Address to the College by Valedictorian Jean Ellen Cowgill
Jean Ellen Cowgill
Jean Ellen Cowgill
Listen to the valedictory address by Jean Ellen Cowgill '08, class valedictorian, June 8, 2008 (6:48, 6.6mb)

Mr. President, members of the Board of Trustees, honored guests, family and friends.

I am honored to have the opportunity to speak to you today, but mostly I want to speak to my fellow 2008 classmates. I wanted to make you laugh out loud this morning. Your seat is hard. The sun is hot. You are covered in black polyester. I figured if you had to sit and listen to me, I at least owed you one good laugh. Unfortunately I wasn't feeling particularly funny this week. Anxious, yes. Humorous, no.

So I thought I should say something honest as I listened to the last late-night conversations, I wondered what would I say if I were about to walk out the door of this apartment, this basement, this restaurant, this moment and wouldn't come back.

In confronting such a question, I realized I didn't have anything philosophical, funny or even poetic to share with you before our class scatters. All I wanted to say to each of you over the course of senior week was thank you.

Thank you for astounding me with your knowledge, your wit and your insight. You constantly forced me to question my assumptions about you and about myself. Thank you to those of you who wore ridiculous costumes every week for no reason. You reminded me to be comfortable in my own skin, or something neon. Thank you for second chances and for forgiveness. You didn't expect me to always do the right thing-but you challenged me to try. Thank you for creating a community where I felt safe walking across campus at 3 am. Without that sense of security, I would never have gotten to appreciate the silence of the fog settling on the Green after nights of silliness or study. And thank you for making me feel comfortable to be a nerd. Thank you suggesting late-night pizza at those moments that I really needed it and for the impromptu lunches that ended up lasting for hours. Thank you for the memories that make it so difficult to leave. Most of all, thank you for your passion. Without that, I doubt the rest would have mattered as much as it did. If you have taught me anything, it is allegiance to what one knows one loves.

I wish I could say I came up with that last phrase myself, but, like so many other pieces of wisdom, I owe it to a professor. Early in my thesis research this past fall, I read a statement by Harvard Professor George Santayana that has been ringing in my ears ever since. Writing in 1921, Santayana set out to refute negative statements made about the undergrad's focus on things like parties and drinking (criticisms we never hear today, of course). Santayana countered that reformers actually should try to make the world more like colleges and their students. "The world would then shine with what is called honor," Santayana wrote, "which is allegiance to what one knows one loves."  The world, remade in a college student's image, would shine with honor, allegiance to what one knows one loves.

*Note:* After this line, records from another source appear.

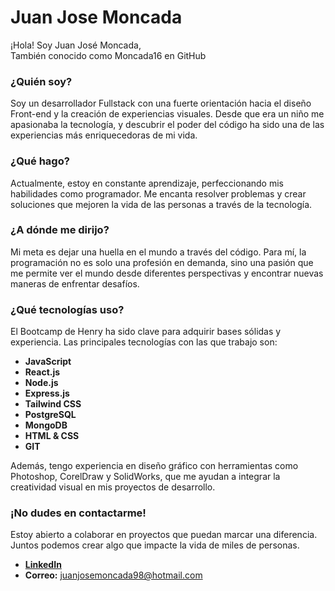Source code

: # Juan Jose Moncada 

¡Hola! Soy Juan José Moncada,  
También conocido como Moncada16 en GitHub 

### ¿Quién soy?

Soy un desarrollador Fullstack con una fuerte orientación hacia el diseño Front-end y la creación de experiencias visuales. Desde que era un niño me apasionaba la tecnología, y descubrir el poder del código ha sido una de las experiencias más enriquecedoras de mi vida. 

### ¿Qué hago?

Actualmente, estoy en constante aprendizaje, perfeccionando mis habilidades como programador. Me encanta resolver problemas y crear soluciones que mejoren la vida de las personas a través de la tecnología. 

### ¿A dónde me dirijo?

Mi meta es dejar una huella en el mundo a través del código. Para mí, la programación no es solo una profesión en demanda, sino una pasión que me permite ver el mundo desde diferentes perspectivas y encontrar nuevas maneras de enfrentar desafíos.

### ¿Qué tecnologías uso?

El Bootcamp de Henry ha sido clave para adquirir bases sólidas y experiencia. Las principales tecnologías con las que trabajo son:

- **JavaScript**
- **React.js**
- **Node.js**
- **Express.js**
- **Tailwind CSS**
- **PostgreSQL**
- **MongoDB**
- **HTML & CSS**
- **GIT**

Además, tengo experiencia en diseño gráfico con herramientas como Photoshop, CorelDraw y SolidWorks, que me ayudan a integrar la creatividad visual en mis proyectos de desarrollo.

### ¡No dudes en contactarme!

Estoy abierto a colaborar en proyectos que puedan marcar una diferencia. Juntos podemos crear algo que impacte la vida de miles de personas.

- **[LinkedIn](https://www.linkedin.com/in/juan-jose-moncada-9b8148284/)**
- **Correo:** juanjosemoncada98@hotmail.com
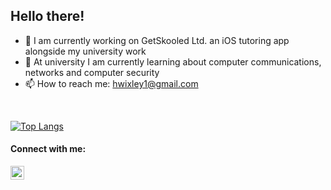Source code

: ## Hello there!

- 🔭 I am currently working on GetSkooled Ltd. an iOS tutoring app alongside my university work
- 🌱 At university I am currently learning about computer communications, networks and computer security
- 📫 How to reach me: hwixley1@gmail.com

<br>

[![Top Langs](https://github-readme-stats.vercel.app/api/top-langs/?username=hwixley&layout=compact&langs_count=4)](https://github.com/anuraghazra/github-readme-stats)

#### Connect with me:
[<img align="left" width="22px" src="https://cdns.iconmonstr.com/wp-content/assets/preview/2012/240/iconmonstr-linkedin-2.png" />][linkedin]

[linkedin]: https://www.linkedin.com/in/harry-wixley/
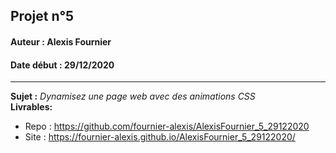 ## Projet n°5
#### Auteur : Alexis Fournier
#### Date début : 29/12/2020

---
**Sujet :** *Dynamisez une page web avec des animations CSS*  
**Livrables:**
- Repo : https://github.com/fournier-alexis/AlexisFournier_5_29122020
- Site : https://fournier-alexis.github.io/AlexisFournier_5_29122020/
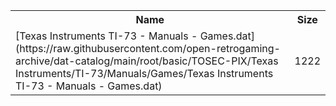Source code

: <table>
<tr><th>Name</th><th>Size</th></tr>
<tr><td>
[Texas Instruments TI-73 - Manuals - Games.dat](https://raw.githubusercontent.com/open-retrogaming-archive/dat-catalog/main/root/basic/TOSEC-PIX/Texas Instruments/TI-73/Manuals/Games/Texas Instruments TI-73 - Manuals - Games.dat)
</td><td>1222</td></tr>
</table>
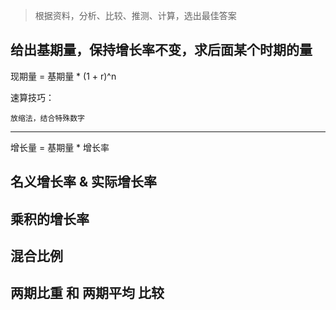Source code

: 
> 根据资料，分析、比较、推测、计算，选出最佳答案

## 给出基期量，保持增长率不变，求后面某个时期的量

现期量 = 基期量 * (1 + r)^n

速算技巧：

    放缩法，结合特殊数字

---

增长量 = 基期量 * 增长率

## 名义增长率 & 实际增长率



## 乘积的增长率




## 混合比例



## 两期比重 和 两期平均 比较




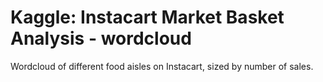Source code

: # Kaggle: Instacart Market Basket Analysis - wordcloud

Wordcloud of different food aisles on Instacart, sized by number of sales.


[wordcloud]: instacart_wc.png "Instacart wordcloud"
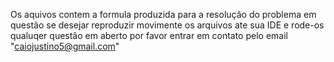 Os aquivos contem a formula produzida para a resolução do problema em questão 
se desejar reproduzir movimente os arquivos ate sua IDE e rode-os
qualuqer questão em aberto por favor entrar em contato pelo email "caiojustino5@gmail.com"
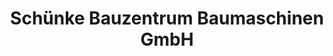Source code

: ---
title: "Schünke Bauzentrum Baumaschinen GmbH"
url: /singen-hohentwiel/schuenke-bauzentrum-baumaschinen-gmbh/
shop: Baustoffe
---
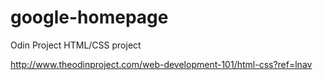 # google-homepage
Odin Project HTML/CSS project

http://www.theodinproject.com/web-development-101/html-css?ref=lnav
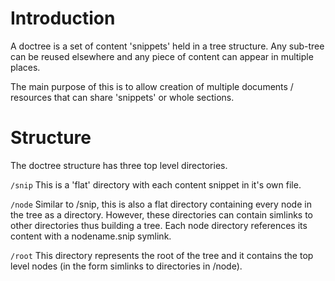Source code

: # Introduction

A doctree is a set of content 'snippets' held in a tree structure. Any sub-tree can be reused elsewhere and any piece of content can appear in multiple places.

The main purpose of this is to allow creation of multiple documents / resources that can share 'snippets' or whole sections.

# Structure

The doctree structure has three top level directories.

`/snip`
    This is a 'flat' directory with each content snippet in it's own file.

`/node`
    Similar to /snip, this is also a flat directory containing every node in the tree as a directory.
    However, these directories can contain simlinks to other directories thus building a tree.
    Each node directory references its content with a nodename.snip symlink.

`/root`
    This directory represents the root of the tree and it contains the top level nodes (in the form simlinks to directories in /node).
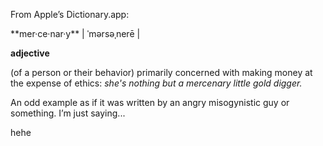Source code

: <p>
From Apple’s Dictionary.app:
</p>
**mer·ce·nar·y** | ˈmərsəˌnerē |

**adjective**  

(of a person or their behavior) primarily concerned with making money at the expense of ethics: _she's nothing but a mercenary little gold digger._

An odd example as if it was written by an angry misogynistic guy or something. I’m just saying...

hehe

Now, Professor Santayana may have taught at Harvard, but I don't think the statement could be more Dartmouth. I have seen the truth of it in everything that you, my classmates, have created at this college. You are fiercely loyal to the things you love, and you have translated it into discussion, sports, shows, service and art and to making and remaking campus life. You continually wow me with your courage and honesty in pursuing your dreams and practicing your beliefs. My college memories shine because of the passion you have put into this place.

Of course, Professor Santayana's defense of us college students provokes a question: why not? With our demonstrated loyalty to what we love, Santayana claimed, we could remake the world. So why not make the next ten years as meaningful as the past four? I'm not going to pretend I know how to do that-I haven't even graduated yet. But I cannot wait to see where your passion leads you in the years to come. I am certain you will continue to make me proud and grateful to be a member of the Dartmouth Class of 2008. Thank you for these four years. I will miss you all.